What the task requires:
From the entries below, copy exactly the lines from the one that contains "The log file" through the one that contains "Directory for ongoing", both included, and only those.

──────

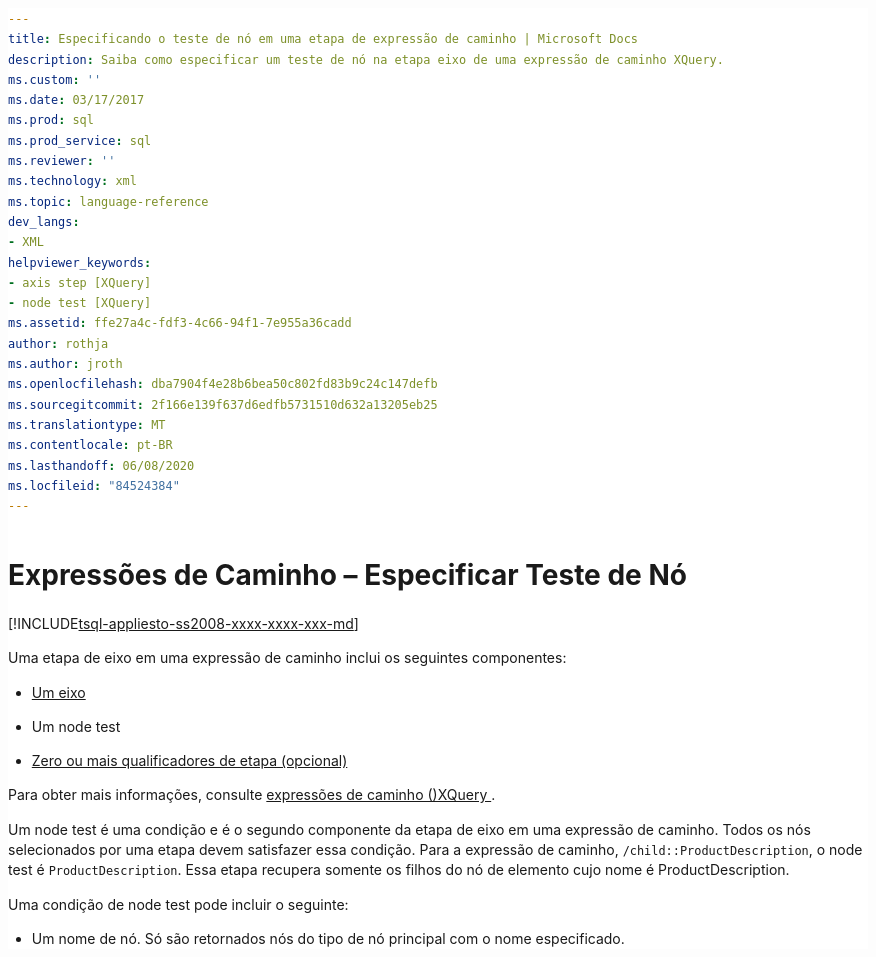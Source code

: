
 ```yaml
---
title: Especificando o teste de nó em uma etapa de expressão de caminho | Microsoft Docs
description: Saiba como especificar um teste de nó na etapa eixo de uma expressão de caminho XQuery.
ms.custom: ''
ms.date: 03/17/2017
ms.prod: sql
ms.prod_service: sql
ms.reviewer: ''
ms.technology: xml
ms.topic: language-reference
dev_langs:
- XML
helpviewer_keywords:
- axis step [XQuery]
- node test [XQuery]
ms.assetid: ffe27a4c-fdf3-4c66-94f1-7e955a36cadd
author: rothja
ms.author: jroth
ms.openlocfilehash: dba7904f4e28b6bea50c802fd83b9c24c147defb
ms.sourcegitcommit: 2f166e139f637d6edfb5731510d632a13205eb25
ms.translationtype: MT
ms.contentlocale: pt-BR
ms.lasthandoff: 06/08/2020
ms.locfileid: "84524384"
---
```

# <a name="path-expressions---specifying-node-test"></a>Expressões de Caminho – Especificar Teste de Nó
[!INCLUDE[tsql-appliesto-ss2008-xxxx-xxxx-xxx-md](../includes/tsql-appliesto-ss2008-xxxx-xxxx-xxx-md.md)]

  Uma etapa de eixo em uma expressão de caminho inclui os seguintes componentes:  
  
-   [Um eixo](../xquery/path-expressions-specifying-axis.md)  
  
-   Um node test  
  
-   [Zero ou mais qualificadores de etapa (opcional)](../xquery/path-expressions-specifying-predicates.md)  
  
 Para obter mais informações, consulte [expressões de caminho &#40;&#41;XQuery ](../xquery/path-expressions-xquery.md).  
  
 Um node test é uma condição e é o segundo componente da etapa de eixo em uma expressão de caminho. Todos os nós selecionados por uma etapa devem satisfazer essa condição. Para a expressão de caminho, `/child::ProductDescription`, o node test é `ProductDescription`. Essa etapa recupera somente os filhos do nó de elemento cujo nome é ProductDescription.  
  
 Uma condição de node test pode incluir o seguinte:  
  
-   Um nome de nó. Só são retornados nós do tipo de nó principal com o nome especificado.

──────

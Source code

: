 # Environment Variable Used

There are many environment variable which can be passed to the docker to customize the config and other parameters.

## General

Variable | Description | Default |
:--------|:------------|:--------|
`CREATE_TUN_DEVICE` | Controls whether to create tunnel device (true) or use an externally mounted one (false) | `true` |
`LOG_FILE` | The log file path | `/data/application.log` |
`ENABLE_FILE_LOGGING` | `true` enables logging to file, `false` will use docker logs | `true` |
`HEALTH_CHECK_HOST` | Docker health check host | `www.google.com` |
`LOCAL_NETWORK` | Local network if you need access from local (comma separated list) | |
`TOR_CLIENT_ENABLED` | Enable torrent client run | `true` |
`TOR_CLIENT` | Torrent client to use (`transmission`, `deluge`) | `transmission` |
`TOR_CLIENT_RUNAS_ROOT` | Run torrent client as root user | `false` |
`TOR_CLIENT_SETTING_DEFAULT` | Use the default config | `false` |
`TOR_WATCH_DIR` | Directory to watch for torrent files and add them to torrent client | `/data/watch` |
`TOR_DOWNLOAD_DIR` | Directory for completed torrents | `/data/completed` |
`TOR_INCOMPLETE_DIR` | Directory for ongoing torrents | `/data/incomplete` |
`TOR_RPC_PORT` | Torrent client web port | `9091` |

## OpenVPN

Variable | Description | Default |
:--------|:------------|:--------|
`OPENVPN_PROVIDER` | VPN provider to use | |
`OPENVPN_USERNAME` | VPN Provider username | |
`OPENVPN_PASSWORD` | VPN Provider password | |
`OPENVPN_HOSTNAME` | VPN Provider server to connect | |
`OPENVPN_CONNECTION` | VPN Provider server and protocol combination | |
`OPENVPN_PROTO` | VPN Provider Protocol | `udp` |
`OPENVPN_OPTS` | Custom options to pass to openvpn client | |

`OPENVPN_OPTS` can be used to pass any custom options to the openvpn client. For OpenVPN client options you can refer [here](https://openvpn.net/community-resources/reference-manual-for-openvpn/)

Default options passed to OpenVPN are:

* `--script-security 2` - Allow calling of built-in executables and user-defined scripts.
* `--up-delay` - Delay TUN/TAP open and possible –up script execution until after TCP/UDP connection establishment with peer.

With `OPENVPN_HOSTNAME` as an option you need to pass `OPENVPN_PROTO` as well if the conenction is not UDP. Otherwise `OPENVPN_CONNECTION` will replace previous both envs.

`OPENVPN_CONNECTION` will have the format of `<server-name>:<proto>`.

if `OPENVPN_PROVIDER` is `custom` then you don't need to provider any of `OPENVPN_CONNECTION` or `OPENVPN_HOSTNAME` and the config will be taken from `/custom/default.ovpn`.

──────

Completed task:
`LOG_FILE` | The log file path | `/data/application.log` |
`ENABLE_FILE_LOGGING` | `true` enables logging to file, `false` will use docker logs | `true` |
`HEALTH_CHECK_HOST` | Docker health check host | `www.google.com` |
`LOCAL_NETWORK` | Local network if you need access from local (comma separated list) | |
`TOR_CLIENT_ENABLED` | Enable torrent client run | `true` |
`TOR_CLIENT` | Torrent client to use (`transmission`, `deluge`) | `transmission` |
`TOR_CLIENT_RUNAS_ROOT` | Run torrent client as root user | `false` |
`TOR_CLIENT_SETTING_DEFAULT` | Use the default config | `false` |
`TOR_WATCH_DIR` | Directory to watch for torrent files and add them to torrent client | `/data/watch` |
`TOR_DOWNLOAD_DIR` | Directory for completed torrents | `/data/completed` |
`TOR_INCOMPLETE_DIR` | Directory for ongoing torrents | `/data/incomplete` |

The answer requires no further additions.